Perché Google lo fa? Perché risiede nella sua convenienza specifica. Se ci pensi bene, che i link che usi siano pesanti, utili, interessanti, conviene anche a te. Conviene anche a te, in altre parole, che il web non sia un immondezzaio di contenuti che rimandano ad altri contenuti in un loop infinito in cui di contenuti non c’è niente e ci sono solo contenitori che propongono la stessa minestra riscaldata.

Ma allora perché gli altri comprano link?

Mi sembra la classica domanda all’italiana, il classico ragionamento: va be’, lo fanno tutti, finché non mi beccano lo faccio anch’io. Può anche andare, se pensi sia giusto ragionare così. Poi però non lamentiamoci se l’utente non clicca più, se il modello adv è in crisi, se si fa fatica a trovare una modalità per comunicare correttamente, se il giornalismo non è più quello di una volta signora mia.

Link building

Quindi come faccio? Bella domanda. Anche qui, online, trovi un sacco di strategie proposte. Ci sono quelli che persuadono gli altri a linkarti, quelli che pagano, quelli che, in barba ai suggerimenti di Google, utilizzano schemi di link e via dicendo.

Se dovessi dirti quel che ho fatto io, nel tentativo di una visione di medio-lungo periodo anche sull’uso del link e del link building, nella gestione di siti con forti caratteristiche verticali, mi sono dedicato – e mi dedicherei ancora oggi, se ricominciassi da zero – a una sola cosa. Produrre contenuti che gli altri non hanno, laddove possibile. Nella massa, qualcuno che linka, anche di importante, lo trovi. È matematico, succede, succede sempre. Vale per i siti grandi, vale per quelli piccoli. Appena esci fuori dal circuito di quelle aziende in cui un giorno un consulente SEO ha detto: «Non linkare la concorrenza», ecco che qualcuno ti linka.

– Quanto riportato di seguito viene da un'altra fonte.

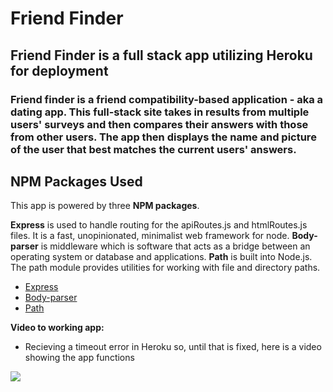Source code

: # Friend Finder

## Friend Finder is a full stack app utilizing Heroku for deployment

### Friend finder is a friend compatibility-based application - aka a dating app. This full-stack site takes in results from multiple users' surveys and then compares their answers with those from other users. The app then displays the name and picture of the user that best matches the current users' answers.

## NPM Packages Used

This app is powered by three **NPM packages**.

**Express** is used to handle routing for the apiRoutes.js and htmlRoutes.js files. It is a fast, unopinionated, minimalist web framework for node.
**Body-parser** is middleware which is software that acts as a bridge between an operating system or database and applications.
**Path** is built into Node.js. The path module provides utilities for working with file and directory paths.

   * [Express](https://www.npmjs.com/package/express)
   * [Body-parser](https://www.npmjs.com/package/body-parser)
   * [Path](https://www.npmjs.com/package/path)


**Video to working app:**
 * Recieving a timeout error in Heroku so, until that is fixed, here is a video showing the app functions

 [![](http://img.youtube.com/vi/SlLeRUL7kFY/0.jpg)](http://www.youtube.com/watch?v=SlLeRUL7kFY "Friend Finder App")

Mi è successo con un sito che è diventato grosso come Tvblog, mi è successo con un sito piccolo come quello sul Giubileo.

Fare in modo che il link building cresca coerentemente con il tuo sito è l’unico modo perché i link che ricevi siano coerenti con un uso utile all’utente e ai motori di ricerca. Ma è anche l’unico modo per far parte di un ecosistema igienico. Per piacere a Google che, ti piaccia o meno, detta le regole. Ma in questo caso, se ci pensi, è una regola che fa bene a tutti.

In un solo caso in cui i link che puntano al tuo sito o a siti terzi sembrano naturali. È il caso in cui sono naturali. Ed è l’unica strategia che si deve perseguire.